Album name: Transformers: Revenge of the Fallen – The Album
Artist name: Various
Released: July 13 2009
ZME Rating: N/A
I would love to give this CD a horrible review. I’d really, genuinely enjoy ripping apart its poxy devotion to dated post-grunge sludge rock. Or better yet, going on a bloodthirsty, rampaging rant about how the Transformers franchise as a whole has gone from being a treasured reminder of an entire generation’s youth to encapsulating everything that’s wrong with modern cinema (“Cars! Robots! ‘Splodes! Wait, where brain go?”) It would be easy – not to mention fun – to tear down, to mock, to deride this soundtrack: it’s the soundtrack to a couple million overgrown children literally wetting themselves over Optimus Prime. Idiots.
I could, for example, point out that Nickelback appear on this soundtrack. Forget how singularly awful, soul-destroying and suicide-inducing the band’s albums are, and instead notice that they appear on the soundtrack to every sub-par summer blockbuster, dating back as far as 2003’s Daredevil. Although at least on that soundtrack, all they did was slaughter an Elton John classic – here, Chad Kroeger infests the album with his own particular brand of empty-headed, poseur ass-ery. I’m not a big proponent of the word “douche-horse”, but whatever image the word conjures up for you, Kroeger undoubtedly defines it. (Actually, I lied a little there – I love the word “douche-horse”.) But no! That’s not important. Not now.
Also unimportant is the fact that the middle section of the soundtrack sags so much it starts to resemble a life-size rubber model of Jabba the Hutt from the Star Wars films if you slowly melted it over a spit. It’s like a convention for all the bland, faceless radio “rawk” bands you could possibly imagine. From genre stalwarts Staind to the abysmal All American Rejects, and all the way back to Nickelback-lite, a.k.a Theory of a Deadman, it’s a veritable parade of mediocre, vague depression. (Actually, if you listened to tracks 3 through 11 – and I in no way recommend that you ever do – you’d be forgiven for thinking it was the work of a single, somewhat schizophrenic band, flopping around in desperate search of a personality. And a tune.) Even Hoobastank show up to rock out a little, sufficient time apparently having passed since the impossibly poncy “The Reason” destroyed any notion of testosterone in the members’ bodies.

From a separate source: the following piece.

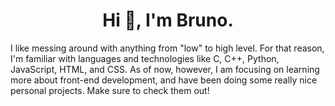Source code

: <h1 align="center">Hi 👋, I'm Bruno.</h1>

<p align="left">I like messing around with anything from "low" to high level. For that reason, I'm familiar with languages and technologies like C, C++, Python, JavaScript, HTML, and CSS. As of now, however, I am focusing on learning more about front-end development, and have been doing some really nice personal projects. Make sure to check them out!</p>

And it’s hardly even worth mentioning Avenged Sevenfold’s cheery contribution, “Almost Easy”, tinged with confused angst as it may be, because that’s also insignificant. (Sample lyric: “I left you bound and tied with suicidal memories/Selfish beneath the skin/But deep inside I’m not insane”. Um… what?) Although I have to admit that the song did lead me to two important conclusions: I’m too old to listen to metal without laughing uncontrollably, and life’s too short to listen to Avenged Sevenfold. Did I mention that The Fray are on here too? I probably shouldn’t – the most interesting thing I can say about them is the fact their singer has an odd munchkin-like face that wordlessly invites punching. And I only know that because they were Conan O’Brien’s musical guests the other night – you don’t even get the grim satisfaction of seeing the guy’s face here.

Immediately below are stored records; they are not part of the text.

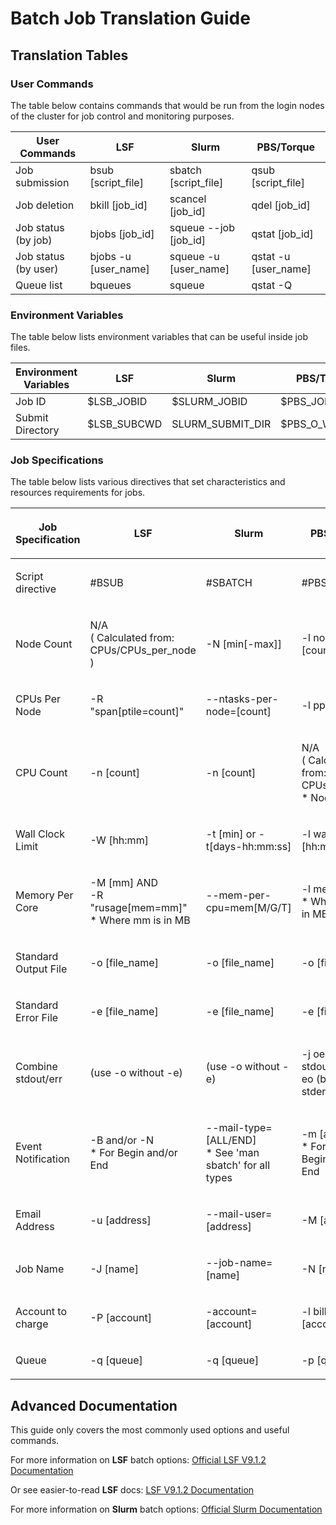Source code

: # Batch Job Translation Guide


## Translation Tables

### User Commands

The table below contains commands that would be run from the login nodes
of the cluster for job control and monitoring purposes.

| User Commands        | LSF                     | Slurm                    | PBS/Torque              |
| -------------------- | ----------------------- | ------------------------ | ----------------------- |
| Job submission       | bsub [script_file]   | sbatch [script_file]  | qsub [script_file]   |
| Job deletion         | bkill [job_id]       | scancel [job_id]      | qdel [job_id]        |
| Job status (by job)  | bjobs [job_id]       | squeue --job [job_id] | qstat [job_id]       |
| Job status (by user) | bjobs -u [user_name] | squeue -u [user_name] | qstat -u [user_name] |
| Queue list           | bqueues                 | squeue                   | qstat -Q                |

### Environment Variables

The table below lists environment variables that can be useful inside
job files.

| Environment Variables | LSF          | Slurm              | PBS/Torque       |
| --------------------- | ------------ | ------------------ | ---------------- |
| Job ID                | $LSB_JOBID  | $SLURM_JOBID      | $PBS_JOBID      |
| Submit Directory      | $LSB_SUBCWD | SLURM_SUBMIT_DIR | $PBS_O_WORKDIR |

### Job Specifications

The table below lists various directives that set characteristics and
resources requirements for jobs.

<table>
<thead>
<tr class="header">
<th><p>Job Specification</p></th>
<th><p>LSF</p></th>
<th><p>Slurm</p></th>
<th><p>PBS/Torque</p></th>
</tr>
</thead>
<tbody>
<tr class="odd">
<td><p>Script directive</p></td>
<td><p>#BSUB</p></td>
<td><p>#SBATCH</p></td>
<td><p>#PBS</p></td>
</tr>
<tr class="even">
<td><p>Node Count</p></td>
<td><p>N/A<br />
( Calculated from: CPUs/CPUs_per_node )</p></td>
<td><p>-N [min[-max]]</p></td>
<td><p>-l nodes=[count]</p></td>
</tr>
<tr class="odd">
<td><p>CPUs Per Node</p></td>
<td><p>-R "span[ptile=count]"</p></td>
<td><p>--ntasks-per-node=[count]</p></td>
<td><p>-l ppn=[count]</p></td>
</tr>
<tr class="even">
<td><p>CPU Count</p></td>
<td><p>-n [count]</p></td>
<td><p>-n [count]</p></td>
<td><p>N/A<br />
( Calculated from: CPUs_per_node * Nodes )</p></td>
</tr>
<tr class="odd">
<td><p>Wall Clock Limit</p></td>
<td><p>-W [hh:mm]</p></td>
<td><p>-t [min] or -t[days-hh:mm:ss]</p></td>
<td><p>-l walltime=[hh:mm:ss]</p></td>
</tr>
<tr class="even">
<td><p>Memory Per Core</p></td>
<td><p>-M [mm] AND<br />
-R "rusage[mem=mm]"<br />
* Where mm is in MB</p></td>
<td><p>--mem-per-cpu=mem[M/G/T]</p></td>
<td><p>-l mem=[mm]<br />
* Where mm is in MB</p></td>
</tr>
<tr class="odd">
<td><p>Standard Output File</p></td>
<td><p>-o [file_name]</p></td>
<td><p>-o [file_name]</p></td>
<td><p>-o [file_name]</p></td>
</tr>
<tr class="even">
<td><p>Standard Error File</p></td>
<td><p>-e [file_name]</p></td>
<td><p>-e [file_name]</p></td>
<td><p>-e [file_name]</p></td>
</tr>
<tr class="odd">
<td><p>Combine stdout/err</p></td>
<td><p>(use -o without -e)</p></td>
<td><p>(use -o without -e)</p></td>
<td><p>-j oe (both to stdout) OR -j eo (both to stderr)</p></td>
</tr>
<tr class="even">
<td><p>Event Notification</p></td>
<td><p>-B and/or -N<br />
* For Begin and/or End</p></td>
<td><p>--mail-type=[ALL/END]<br />
* See 'man sbatch' for all types</p></td>
<td><p>-m [a/b/e]<br />
* For Abort, Begin, and/or End</p></td>
</tr>
<tr class="odd">
<td><p>Email Address</p></td>
<td><p>-u [address]</p></td>
<td><p>--mail-user=[address]</p></td>
<td><p>-M [address]</p></td>
</tr>
<tr class="even">
<td><p>Job Name</p></td>
<td><p>-J [name]</p></td>
<td><p>--job-name=[name]</p></td>
<td><p>-N [name]</p></td>
</tr>
<tr class="odd">
<td><p>Account to charge</p></td>
<td><p>-P [account]</p></td>
<td><p>-account=[account]</p></td>
<td><p>-l billto=[account]</p></td>
</tr>
<tr class="even">
<td><p>Queue</p></td>
<td><p>-q [queue]</p></td>
<td><p>-q [queue]</p></td>
<td><p>-p [queue]</p></td>
</tr>
</tbody>
</table>

## Advanced Documentation

This guide only covers the most commonly used options and useful
commands.

For more information on **LSF** batch options: [Official LSF V9.1.2
Documentation](https://www.ibm.com/support/knowledgecenter/SSETD4_9.1.2/lsf_welcome.html)

Or see easier-to-read **LSF** docs: [LSF V9.1.2
Documentation](https://hprc.tamu.edu/softwareDocs/lsf/9.1.2/)

For more information on **Slurm** batch options: [Official Slurm
Documentation](http://slurm.schedmd.com/documentation.html)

Possibly worth noting is the fact that Green Day contribute one of their more recent reworkings of “Boulevard of Broken Dreams” (here entitled “21 Guns”) which drifts along in a boring mulch before developing into a fun chorus lifted directly from Mott The Hoople. And Linkin Park throw in a song, frenetically advertised as “written especially for Transformers 2”, but more than likely a discarded take from the Minutes to Midnight sessions. Tolerable, but no: not especially noteworthy.
Oh, and Cheap Trick tie the CD off with an oddly bored rendition of the classic Transformers theme song. That the song could be so devoid of energy or fun is doubly surprising: for one thing, it’s the Transformers theme! And secondly, it’s Cheap bloody Trick! So that was disappointing.
And now, here’s the “but” you’ve been waiting for this entire review.
None of that matters; not a jot. Because this, despite its deceptive appearance, is not an album. It’s not even really music.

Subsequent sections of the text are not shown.